Indipendentemente dalle abitudini di vita, dallo scorso marzo ci ritroviamo tutti, chi più chi meno, ad affrontare un momento storico fortemente stressante. Le droghe definite adattogene possono dare una mano all’organismo per meglio contrastare i fattori di stress, sostenendo fisico e psiche nel fronteggiare carichi di lavoro straordinari. Le piante adattogene aumentano in maniera aspecifica la resistenza con un effetto duraturo, a differenza di altre sostanze di origine naturale contenute per esempio in caffè, tè, guaranà, cacao, che stimolano il sistema nervoso centrale migliorando le performance nell’arco di alcuni minuti ma con un’azione limitata nel tempo.
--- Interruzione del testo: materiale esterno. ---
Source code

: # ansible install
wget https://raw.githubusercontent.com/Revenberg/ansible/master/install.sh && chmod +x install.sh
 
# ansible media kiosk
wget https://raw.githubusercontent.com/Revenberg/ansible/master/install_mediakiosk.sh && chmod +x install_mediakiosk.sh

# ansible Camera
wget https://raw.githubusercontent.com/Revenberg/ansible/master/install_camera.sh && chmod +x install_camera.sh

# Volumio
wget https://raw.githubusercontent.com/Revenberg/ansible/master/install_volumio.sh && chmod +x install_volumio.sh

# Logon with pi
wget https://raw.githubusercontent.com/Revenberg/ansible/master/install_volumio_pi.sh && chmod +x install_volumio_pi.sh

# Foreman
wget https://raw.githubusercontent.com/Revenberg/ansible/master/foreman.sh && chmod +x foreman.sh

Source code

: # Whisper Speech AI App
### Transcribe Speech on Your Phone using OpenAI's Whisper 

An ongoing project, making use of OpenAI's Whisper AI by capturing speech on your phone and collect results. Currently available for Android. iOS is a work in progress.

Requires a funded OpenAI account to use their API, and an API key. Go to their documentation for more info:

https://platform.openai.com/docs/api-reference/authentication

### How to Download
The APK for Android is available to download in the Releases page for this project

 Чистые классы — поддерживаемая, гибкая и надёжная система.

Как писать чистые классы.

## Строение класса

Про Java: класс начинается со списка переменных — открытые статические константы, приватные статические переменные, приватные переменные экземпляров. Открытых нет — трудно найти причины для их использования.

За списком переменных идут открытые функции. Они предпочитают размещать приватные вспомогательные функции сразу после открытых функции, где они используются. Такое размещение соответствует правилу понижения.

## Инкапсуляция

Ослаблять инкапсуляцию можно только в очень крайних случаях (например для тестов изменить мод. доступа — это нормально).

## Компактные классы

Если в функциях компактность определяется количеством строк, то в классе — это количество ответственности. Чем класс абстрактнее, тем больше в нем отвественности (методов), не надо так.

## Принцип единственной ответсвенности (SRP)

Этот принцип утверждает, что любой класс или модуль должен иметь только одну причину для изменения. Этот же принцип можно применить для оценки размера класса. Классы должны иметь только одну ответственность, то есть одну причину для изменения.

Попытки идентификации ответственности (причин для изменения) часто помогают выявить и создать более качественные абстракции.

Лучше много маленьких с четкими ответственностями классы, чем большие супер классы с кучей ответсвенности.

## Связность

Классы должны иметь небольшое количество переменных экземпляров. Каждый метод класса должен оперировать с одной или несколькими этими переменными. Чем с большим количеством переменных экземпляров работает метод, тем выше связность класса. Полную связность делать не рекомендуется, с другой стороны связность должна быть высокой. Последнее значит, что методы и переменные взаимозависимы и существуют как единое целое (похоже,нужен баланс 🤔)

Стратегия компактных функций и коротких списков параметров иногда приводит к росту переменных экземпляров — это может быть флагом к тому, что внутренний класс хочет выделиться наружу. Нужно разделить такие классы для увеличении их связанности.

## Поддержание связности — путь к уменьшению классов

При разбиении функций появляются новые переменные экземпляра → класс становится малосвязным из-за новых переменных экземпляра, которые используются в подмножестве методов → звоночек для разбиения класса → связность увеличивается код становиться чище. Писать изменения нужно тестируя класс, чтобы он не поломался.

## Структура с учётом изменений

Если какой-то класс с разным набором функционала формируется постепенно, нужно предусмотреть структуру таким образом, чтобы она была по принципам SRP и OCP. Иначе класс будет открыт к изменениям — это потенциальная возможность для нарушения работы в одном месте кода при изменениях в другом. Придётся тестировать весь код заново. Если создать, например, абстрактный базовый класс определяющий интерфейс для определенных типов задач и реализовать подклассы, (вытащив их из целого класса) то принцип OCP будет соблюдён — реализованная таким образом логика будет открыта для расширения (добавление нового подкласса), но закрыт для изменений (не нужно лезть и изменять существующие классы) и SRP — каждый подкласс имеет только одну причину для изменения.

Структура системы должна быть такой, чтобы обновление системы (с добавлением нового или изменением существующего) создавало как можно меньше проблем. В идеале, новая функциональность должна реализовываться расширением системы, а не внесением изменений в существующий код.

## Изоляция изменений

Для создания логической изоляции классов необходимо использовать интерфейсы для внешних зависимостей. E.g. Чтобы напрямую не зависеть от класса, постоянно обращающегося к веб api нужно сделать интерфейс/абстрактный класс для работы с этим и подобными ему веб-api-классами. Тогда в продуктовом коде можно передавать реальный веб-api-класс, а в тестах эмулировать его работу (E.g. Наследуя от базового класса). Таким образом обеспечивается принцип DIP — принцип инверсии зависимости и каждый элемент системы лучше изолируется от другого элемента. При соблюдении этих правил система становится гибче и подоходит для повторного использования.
La droga adattogena più conosciuta ed utilizzata è il ginseng, ma pure l’eleuterococco trova largo impiego e i suoi estratti rientrano spesso tra gli ingredienti funzionali di integratori e rimedi erboristici volti a ridurre l’astenia. Il ginseng, originario della Cina e coltivato anche nel sud-est asiatico, in Giappone e negli Stati Uniti, è utilizzato da più di 2000 anni dalla medicina cinese. Il nome scientifico del genere a cui appartiene, panax, deriva dal greco e significa panacea, a suggerire come questa pianta sia tradizionalmente considerata il “rimedio di tutti i mali”; il nome della specie, ginseng, origina invece dalla lingua cinese e si può tradurre come “pianta uomo”, per la forma che assume la radice.
Il ginseng migliora le prestazioni cognitive rivelandosi utile nei periodi di studio intenso o per coloro che svolgono lavori intellettuali; aumenta la tolleranza allo stress anche fisico e può essere utilizzato con successo dagli individui affetti da stanchezza cronica; ha un’azione antidepressiva e immunostimolante. Può essere d’aiuto per gli sportivi poiché, oltre ad aumentare la resistenza alla fatica, promuove il metabolismo dei carboidrati e diminuisce la produzione di acido lattico nel tessuto muscolare sotto sforzo.
Ad alte dosi e per lunghi periodi di trattamento il ginseng può però provocare irritabilità, disturbi del sonno, tremori agli arti. Da evitare l’impiego nelle donne in gravidanza a causa del potenziale effetto teratogeno, cioè della capacità di indurre malformazioni embrionali. È sconsigliato anche nei pazienti ipertesi, nell’età pediatrica e durante l’allattamento per la caratteristica di incrementare la sintesi di ormoni steroidei; per lo stesso motivo la somministrazione andrebbe interrotta in caso di terapie con cortisonici o estrogeni. Non va assunto in contemporanea con antidepressivi triciclici, di cui ridurrebbe l’effetto, digossina, di cui aumenterebbe i livelli ematici, warfarin, di cui potenzierebbe l’azione anticoagulante, e farmaci per il diabete, di cui incrementerebbe l’effetto.
L’eleuterococco, chiamato anche ginseng siberiano, cresce in Russia orientale, Cina, Corea, Giappone. Condivide con il ginseng le proprietà toniche, stimolanti ed ipoglicemizzanti. L’effetto immunostimolante può essere sfruttato per la prevenzione delle infezioni respiratorie e per ridurre i tempi di recupero in caso di malattia. Come il ginseng, può essere causa di un sonno disturbato, nervosismo, tremori, tachicardia, ossia aumento della frequenza cardiaca, e tachipnea, aumento della frequenza respiratoria. Può aumentare i livelli sierici della digossina, ma non sono note altre interazioni farmacologiche. L’eleuterococco è sconsigliato durante la gestazione e l’allattamento.